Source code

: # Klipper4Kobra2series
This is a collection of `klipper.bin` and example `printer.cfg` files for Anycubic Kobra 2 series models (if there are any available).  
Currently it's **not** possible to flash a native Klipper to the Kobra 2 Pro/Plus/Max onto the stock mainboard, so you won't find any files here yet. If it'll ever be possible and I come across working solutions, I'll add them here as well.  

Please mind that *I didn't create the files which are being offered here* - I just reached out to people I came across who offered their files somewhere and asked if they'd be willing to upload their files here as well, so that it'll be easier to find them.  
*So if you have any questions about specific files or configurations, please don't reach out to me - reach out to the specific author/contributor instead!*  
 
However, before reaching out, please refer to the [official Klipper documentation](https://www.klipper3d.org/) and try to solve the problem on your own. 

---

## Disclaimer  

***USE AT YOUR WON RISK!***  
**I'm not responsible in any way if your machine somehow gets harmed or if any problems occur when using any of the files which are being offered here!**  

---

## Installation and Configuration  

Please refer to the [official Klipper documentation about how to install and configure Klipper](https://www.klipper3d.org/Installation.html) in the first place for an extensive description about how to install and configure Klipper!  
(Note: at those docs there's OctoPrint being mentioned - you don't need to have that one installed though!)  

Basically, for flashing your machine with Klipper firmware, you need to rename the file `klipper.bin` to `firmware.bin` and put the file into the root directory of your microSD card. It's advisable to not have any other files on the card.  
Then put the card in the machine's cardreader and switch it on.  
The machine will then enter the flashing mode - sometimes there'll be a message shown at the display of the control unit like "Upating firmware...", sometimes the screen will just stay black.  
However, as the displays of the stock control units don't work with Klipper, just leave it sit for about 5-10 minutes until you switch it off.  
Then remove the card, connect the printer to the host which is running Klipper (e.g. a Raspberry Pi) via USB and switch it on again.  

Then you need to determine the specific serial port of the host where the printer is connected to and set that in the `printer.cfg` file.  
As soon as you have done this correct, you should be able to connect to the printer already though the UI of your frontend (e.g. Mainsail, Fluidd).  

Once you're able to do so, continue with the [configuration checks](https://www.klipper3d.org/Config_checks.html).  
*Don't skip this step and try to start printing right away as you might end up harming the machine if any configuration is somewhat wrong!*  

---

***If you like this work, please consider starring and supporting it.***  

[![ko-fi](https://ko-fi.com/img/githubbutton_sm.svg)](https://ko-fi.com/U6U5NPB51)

_ _ _ _

## WHAT IS EXPECTED
Write all of the records out exactly, including every line.

## EXERCISE RESPONSE
Source code

: # Klipper4Kobra2series
This is a collection of `klipper.bin` and example `printer.cfg` files for Anycubic Kobra 2 series models (if there are any available).  
Currently it's **not** possible to flash a native Klipper to the Kobra 2 Pro/Plus/Max onto the stock mainboard, so you won't find any files here yet. If it'll ever be possible and I come across working solutions, I'll add them here as well.  

Please mind that *I didn't create the files which are being offered here* - I just reached out to people I came across who offered their files somewhere and asked if they'd be willing to upload their files here as well, so that it'll be easier to find them.  
*So if you have any questions about specific files or configurations, please don't reach out to me - reach out to the specific author/contributor instead!*  
 
However, before reaching out, please refer to the [official Klipper documentation](https://www.klipper3d.org/) and try to solve the problem on your own. 

---

## Disclaimer  

***USE AT YOUR WON RISK!***  
**I'm not responsible in any way if your machine somehow gets harmed or if any problems occur when using any of the files which are being offered here!**  

---

## Installation and Configuration  

Please refer to the [official Klipper documentation about how to install and configure Klipper](https://www.klipper3d.org/Installation.html) in the first place for an extensive description about how to install and configure Klipper!  
(Note: at those docs there's OctoPrint being mentioned - you don't need to have that one installed though!)  

Basically, for flashing your machine with Klipper firmware, you need to rename the file `klipper.bin` to `firmware.bin` and put the file into the root directory of your microSD card. It's advisable to not have any other files on the card.  
Then put the card in the machine's cardreader and switch it on.  
The machine will then enter the flashing mode - sometimes there'll be a message shown at the display of the control unit like "Upating firmware...", sometimes the screen will just stay black.  
However, as the displays of the stock control units don't work with Klipper, just leave it sit for about 5-10 minutes until you switch it off.  
Then remove the card, connect the printer to the host which is running Klipper (e.g. a Raspberry Pi) via USB and switch it on again.  

Then you need to determine the specific serial port of the host where the printer is connected to and set that in the `printer.cfg` file.  
As soon as you have done this correct, you should be able to connect to the printer already though the UI of your frontend (e.g. Mainsail, Fluidd).  

Once you're able to do so, continue with the [configuration checks](https://www.klipper3d.org/Config_checks.html).  
*Don't skip this step and try to start printing right away as you might end up harming the machine if any configuration is somewhat wrong!*  

---

***If you like this work, please consider starring and supporting it.***  

[![ko-fi](https://ko-fi.com/img/githubbutton_sm.svg)](https://ko-fi.com/U6U5NPB51)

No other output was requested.